KUALA LUMPUR (Reuters) - Malaysia is investigating a surge in the number of deaths of pygmy elephants, an endangered species found in the tropical rainforests of Borneo, wildlife authorities said on Thursday.

Twenty five pygmy elephants have died in the Malaysian state of Sabah this year, Sabah Wildlife Department director Augustine Tuuga told Reuters.

“This is the highest recorded so far,” Augustine said, referring to annual fatalities. Over 100 elephants have died in the last eight years in Sabah.

Conservation group WWF estimates that only around 1,500 elephants are left.

Baby-faced with oversized ears and long tails that drag on the ground, pygmy elephants are found on Borneo island which is shared by Malaysia, Indonesia and Brunei.

Loss of habitat is the biggest threat for the pygmy elephants, with deforestation, logging and rapid expansion of palm oil plantations contributing to the decline in their population. The elephants also fall prey to poachers or traps set up to catch animals.

Authorities have been unable to determine the exact reasons for the higher number of deaths this year, but Augustine said they have noticed elephants spending more time outside of forests and in plantations.

The rich rainforests of Borneo are surrounded by vast palm oil plantations. Palm oil companies in Malaysia and Indonesia, the world’s top two producers of the vegetable oil, have been accused of doing little to protect wildlife and their habitat.

The latest reported death in Sabah was on Saturday, when wildlife officers found the slightly decomposed carcass of a female elephant in a plantation, with what they believe was a gunshot wound at its temple.

There have been at least two other deaths by shooting and many others caused by injuries from traps.

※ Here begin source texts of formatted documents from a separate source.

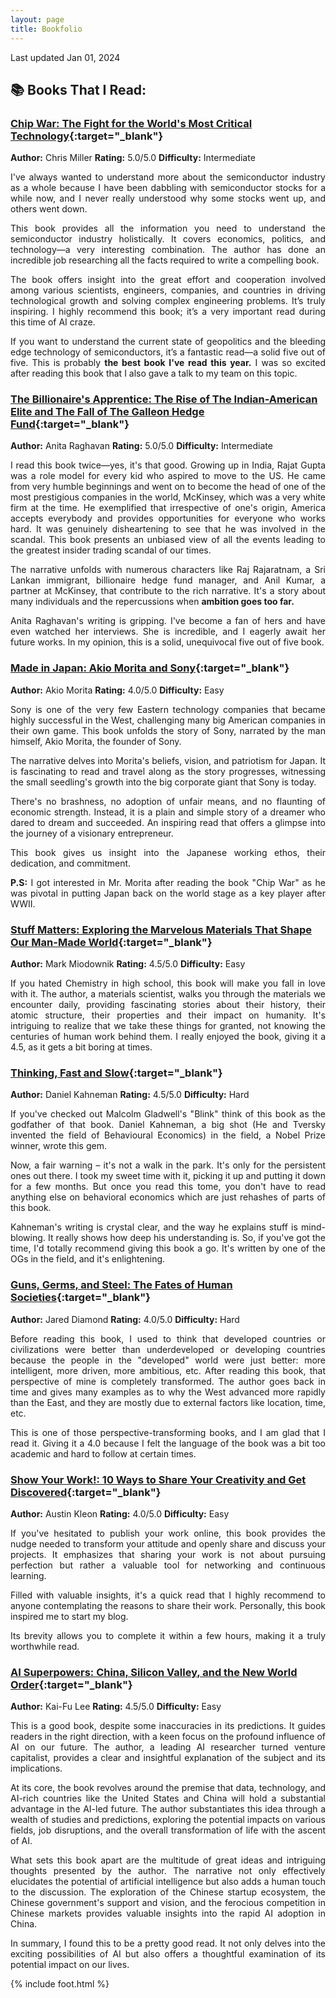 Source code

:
 ```yaml
---
layout: page
title: Bookfolio
---
```

<span class="post-date">Last updated Jan 01, 2024</span>

## 📚 Books That I Read:

### [Chip War: The Fight for the World's Most Critical Technology](https://www.amazon.ca/Chip-War-Worlds-Critical-Technology/dp/1982172002){:target="_blank"}
**Author:** Chris Miller **Rating:** 5.0/5.0 **Difficulty:** Intermediate

<p align="justify">
I've always wanted to understand more about the semiconductor industry as a whole because I have been dabbling with semiconductor stocks for a while now, and I never really understood why some stocks went up, and others went down.
</p>

<p align="justify">
This book provides all the information you need to understand the semiconductor industry holistically. It covers economics, politics, and technology—a very interesting combination. The author has done an incredible job researching all the facts required to write a compelling book.
</p>

<p align="justify">
The book offers insight into the great effort and cooperation involved among various scientists, engineers, companies, and countries in driving technological growth and solving complex engineering problems. It’s truly inspiring. I highly recommend this book; it’s a very important read during this time of AI craze.
</p>

<p align="justify">
If you want to understand the current state of geopolitics and the bleeding edge technology of semiconductors, it’s a fantastic read—a solid five out of five. This is probably <b>the best book I've read this year.</b> I was so excited after reading this book that I also gave a talk to my team on this topic.
</p>

### [The Billionaire's Apprentice: The Rise of The Indian-American Elite and The Fall of The Galleon Hedge Fund](https://www.amazon.ca/Billionaires-Apprentice-Indian-American-Elite-Galleon-ebook/dp/B008TUNLWM/ref=sr_1_1?crid=1JMGHOB71IMGN&keywords=the+billionaires+apprentice&qid=1703320349&sprefix=the+billionaires+apprentice%2Caps%2C100&sr=8-1){:target="_blank"}
**Author:** Anita Raghavan **Rating:** 5.0/5.0 **Difficulty:** Intermediate

<p align="justify">
I read this book twice—yes, it's that good. Growing up in India, Rajat Gupta was a role model for every kid who aspired to move to the US. He came from very humble beginnings and went on to become the head of one of the most prestigious companies in the world, McKinsey, which was a very white firm at the time. He exemplified that irrespective of one's origin, America accepts everybody and provides opportunities for everyone who works hard. It was genuinely disheartening to see that he was involved in the scandal. This book presents an unbiased view of all the events leading to the greatest insider trading scandal of our times.
</p>

<p align="justify">
The narrative unfolds with numerous characters like Raj Rajaratnam, a Sri Lankan immigrant, billionaire hedge fund manager, and Anil Kumar, a partner at McKinsey, that contribute to the rich narrative. It's a story about many individuals and the repercussions when <b>ambition goes too far.</b>
</p>

<p align="justify">
Anita Raghavan's writing is gripping. I've become a fan of hers and have even watched her interviews. She is incredible, and I eagerly await her future works. In my opinion, this is a solid, unequivocal five out of five book.
</p>

### [Made in Japan: Akio Morita and Sony](https://www.amazon.ca/Made-Japan-Akio-Morita-Sony/dp/0006383424/ref=sr_1_1?crid=2FOFX9BS6J9US&keywords=Akio+Morita&qid=1703325747&sprefix=akio+morita%2Caps%2C100&sr=8-1){:target="_blank"}
**Author:** Akio Morita **Rating:** 4.0/5.0 **Difficulty:** Easy

<p align="justify">
Sony is one of the very few Eastern technology companies that became highly successful in the West, challenging many big American companies in their own game. This book unfolds the story of Sony, narrated by the man himself, Akio Morita, the founder of Sony.
</p>

<p align="justify">
The narrative delves into Morita's beliefs, vision, and patriotism for Japan. It is fascinating to read and travel along as the story progresses, witnessing the small seedling's growth into the big corporate giant that Sony is today.
</p>

<p align="justify">
There's no brashness, no adoption of unfair means, and no flaunting of economic strength. Instead, it is a plain and simple story of a dreamer who dared to dream and succeeded. An inspiring read that offers a glimpse into the journey of a visionary entrepreneur.
</p>

<p align="justify">
This book gives us insight into the Japanese working ethos, their dedication, and commitment.
</p>

<p align="justify">
<b>P.S:</b> I got interested in Mr. Morita after reading the book "Chip War" as he was pivotal in putting Japan back on the world stage as a key player after WWII.
</p>

### [Stuff Matters: Exploring the Marvelous Materials That Shape Our Man-Made World](https://www.amazon.ca/Stuff-Matters-Exploring-Marvelous-Materials/dp/0544483944/ref=tmm_pap_swatch_0?_encoding=UTF8&qid=1703331963&sr=8-2){:target="_blank"}
**Author:** Mark Miodownik **Rating:** 4.5/5.0 **Difficulty:** Easy

<p align="justify">
If you hated Chemistry in high school, this book will make you fall in love with it. The author, a materials scientist, walks you through the materials we encounter daily, providing fascinating stories about their history, their atomic structure, their properties and their impact on humanity. It's intriguing to realize that we take these things for granted, not knowing the centuries of human work behind them. I really enjoyed the book, giving it a 4.5, as it gets a bit boring at times.
</p>

### [Thinking, Fast and Slow](https://www.amazon.ca/Thinking-Fast-Slow-Daniel-Kahneman/dp/0385676530/ref=sr_1_1?crid=3TRN60Y8EDGZO&keywords=Thinking+fast+and+slow&qid=1703323714&sprefix=thinking+fast+and+slow%2Caps%2C108&sr=8-1){:target="_blank"}
**Author:** Daniel Kahneman **Rating:** 4.5/5.0 **Difficulty:** Hard

<p align="justify">
If you've checked out Malcolm Gladwell's "Blink" think of this book as the godfather of that book. Daniel Kahneman, a big shot (He and Tversky invented the field of Behavioural Economics) in the field, a Nobel Prize winner, wrote this gem.
</p>

<p align="justify">
Now, a fair warning – it's not a walk in the park. It's only for the persistent ones out there. I took my sweet time with it, picking it up and putting it down for a few months. But once you read this tome, you don't have to read anything else on behavioral economics which are just rehashes of parts of this book.
</p>

<p align="justify">
Kahneman's writing is crystal clear, and the way he explains stuff is mind-blowing. It really shows how deep his understanding is. So, if you've got the time, I'd totally recommend giving this book a go. It's written by one of the OGs in the field, and it's enlightening.
</p>

### [Guns, Germs, and Steel: The Fates of Human Societies](https://www.amazon.ca/Guns-Germs-Steel-Fates-Societies/dp/0393354326/ref=sr_1_1?crid=G9V5TJO44PR8&keywords=guns+germs+and+steel+book&qid=1703319699&s=books&sprefix=Guns+%2Cstripbooks%2C115&sr=1-1){:target="_blank"}
**Author:** Jared Diamond **Rating:** 4.0/5.0 **Difficulty:** Hard

<p align="justify">
Before reading this book, I used to think that developed countries or civilizations were better than underdeveloped or developing countries because the people in the "developed" world were just better: more intelligent, more driven, more ambitious, etc. After reading this book, that perspective of mine is completely transformed. The author goes back in time and gives many examples as to why the West advanced more rapidly than the East, and they are mostly due to external factors like location, time, etc.
</p>

<p align="justify">
This is one of those perspective-transforming books, and I am glad that I read it. Giving it a 4.0 because I felt the language of the book was a bit too academic and hard to follow at certain times.
</p>

### [Show Your Work!: 10 Ways to Share Your Creativity and Get Discovered](https://www.amazon.ca/Show-Your-Work-Creativity-Discovered/dp/076117897X/ref=sr_1_1?crid=3FEYDNGCGCKIL&keywords=show+your+work+austin+kleon&qid=1704164941&sprefix=Show+your+work%2Caps%2C81&sr=8-1){:target="_blank"}
**Author:** Austin Kleon **Rating:** 4.0/5.0 **Difficulty:** Easy

<p align="justify">
If you've hesitated to publish your work online, this book provides the nudge needed to transform your attitude and openly share and discuss your projects. It emphasizes that sharing your work is not about pursuing perfection but rather a valuable tool for networking and continuous learning.
</p>

<p align="justify">
Filled with valuable insights, it's a quick read that I highly recommend to anyone contemplating the reasons to share their work. Personally, this book inspired me to start my blog.
</p>

<p align="justify">
Its brevity allows you to complete it within a few hours, making it a truly worthwhile read.
</p>

### [AI Superpowers: China, Silicon Valley, and the New World Order](https://www.amazon.ca/AI-Superpowers-China-Silicon-Valley/dp/0358105587/ref=sr_1_1?crid=2MWDP3MMIBG&keywords=ai+superpowers&qid=1704165739&sprefix=AI+Su%2Caps%2C80&sr=8-1){:target="_blank"}
**Author:** Kai-Fu Lee **Rating:** 4.5/5.0 **Difficulty:** Easy

<p align="justify">
This is a good book, despite some inaccuracies in its predictions. It guides readers in the right direction, with a keen focus on the profound influence of AI on our future. The author, a leading AI researcher turned venture capitalist, provides a clear and insightful explanation of the subject and its implications.
</p>

<p align="justify">
At its core, the book revolves around the premise that data, technology, and AI-rich countries like the United States and China will hold a substantial advantage in the AI-led future. The author substantiates this idea through a wealth of studies and predictions, exploring the potential impacts on various fields, job disruptions, and the overall transformation of life with the ascent of AI.
</p>

<p align="justify">
What sets this book apart are the multitude of great ideas and intriguing thoughts presented by the author. The narrative not only effectively elucidates the potential of artificial intelligence but also adds a human touch to the discussion. The exploration of the Chinese startup ecosystem, the Chinese government's support and vision, and the ferocious competition in Chinese markets provides valuable insights into the rapid AI adoption in China.
</p>

<p align="justify">
In summary, I found this to be a pretty good read. It not only delves into the exciting possibilities of AI but also offers a thoughtful examination of its potential impact on our lives.
</p>

{% include foot.html %}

Bringing the killers to justice has proven to be difficult, due to the remoteness of the locations and the sheer lack of information and witnesses, Augustine said.

No witnesses have come forward despite a reward offer of 120,000 ringgit ($29,200), he said.

WWF Malaysia called on palm oil companies to take more action.

Four male elephants died from snare injuries in the past two months and all of them were found in plantations bordering forest reserves, WWF said in a statement this week.

“Even more worrisome than the number of elephant deaths are the number of elephants that have died due to strategically placed snare traps within their habitat,” the conservation group said.